Problem details: Your answer is every line of the material below in which the string "height" occurs.

++++ Data provided

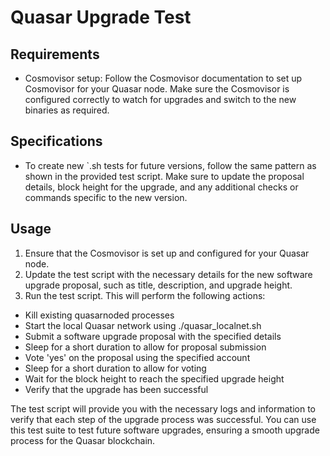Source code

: # Quasar Upgrade Test

## Requirements

- Cosmovisor setup: Follow the Cosmovisor documentation to set up Cosmovisor for your Quasar node. Make sure the
  Cosmovisor is configured correctly to watch for upgrades and switch to the new binaries as required.

## Specifications

- To create new `.sh tests for future versions, follow the same pattern as shown in the provided test script. Make sure
  to update the proposal details, block height for the upgrade, and any additional checks or commands specific to the
  new version.

## Usage

1. Ensure that the Cosmovisor is set up and configured for your Quasar node.
2. Update the test script with the necessary details for the new software upgrade proposal, such as title, description,
   and upgrade height.
3. Run the test script. This will perform the following actions:
- Kill existing quasarnoded processes
- Start the local Quasar network using ./quasar_localnet.sh
- Submit a software upgrade proposal with the specified details
- Sleep for a short duration to allow for proposal submission
- Vote 'yes' on the proposal using the specified account
- Sleep for a short duration to allow for voting
- Wait for the block height to reach the specified upgrade height
- Verify that the upgrade has been successful

The test script will provide you with the necessary logs and information to verify that each step of the upgrade process
was successful. You can use this test suite to test future software upgrades, ensuring a smooth upgrade process for the
Quasar blockchain.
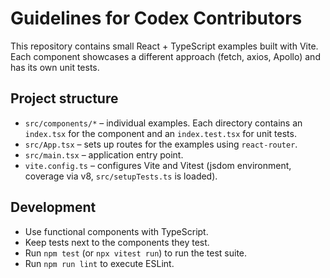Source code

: # Guidelines for Codex Contributors

This repository contains small React + TypeScript examples built with Vite. Each component showcases a different approach (fetch, axios, Apollo) and has its own unit tests.

## Project structure
- `src/components/*` – individual examples. Each directory contains an `index.tsx` for the component and an `index.test.tsx` for unit tests.
- `src/App.tsx` – sets up routes for the examples using `react-router`.
- `src/main.tsx` – application entry point.
- `vite.config.ts` – configures Vite and Vitest (jsdom environment, coverage via v8, `src/setupTests.ts` is loaded).

## Development
- Use functional components with TypeScript.
- Keep tests next to the components they test.
- Run `npm test` (or `npx vitest run`) to run the test suite.
- Run `npm run lint` to execute ESLint.

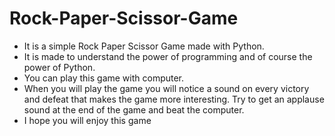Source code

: # Rock-Paper-Scissor-Game

- It is a simple Rock Paper Scissor Game made with Python. 
- It is made to understand the power of programming and of course the power of Python.
- You can play this game with computer.
- When you will play the game you will notice a sound on every victory and defeat that makes the game more interesting. Try to get an applause sound at the end of the game and beat the computer.
- I hope you will enjoy this game

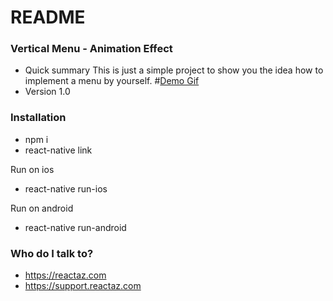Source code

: # README #


### Vertical Menu - Animation Effect ###

* Quick summary
This is just a simple project to show you the idea how to implement a menu by yourself.
#[Demo Gif](http://g.recordit.co/5Rp1n1RCfg.gif)
* Version 1.0


### Installation ###

* npm i
* react-native link

Run on ios
* react-native run-ios

Run on android
* react-native run-android


### Who do I talk to? ###
* https://reactaz.com
* https://support.reactaz.com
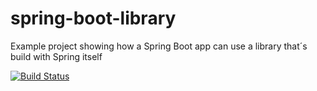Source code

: # spring-boot-library
Example project showing how a Spring Boot app can use a library that´s build with Spring itself

[![Build Status](https://travis-ci.org/jonashackt/spring-boot-library.svg?branch=master)](https://travis-ci.org/jonashackt/spring-boot-library)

++++++++

Task solution:
  to update the proposal details, block height for the upgrade, and any additional checks or commands specific to the
   and upgrade height.
- Wait for the block height to reach the specified upgrade height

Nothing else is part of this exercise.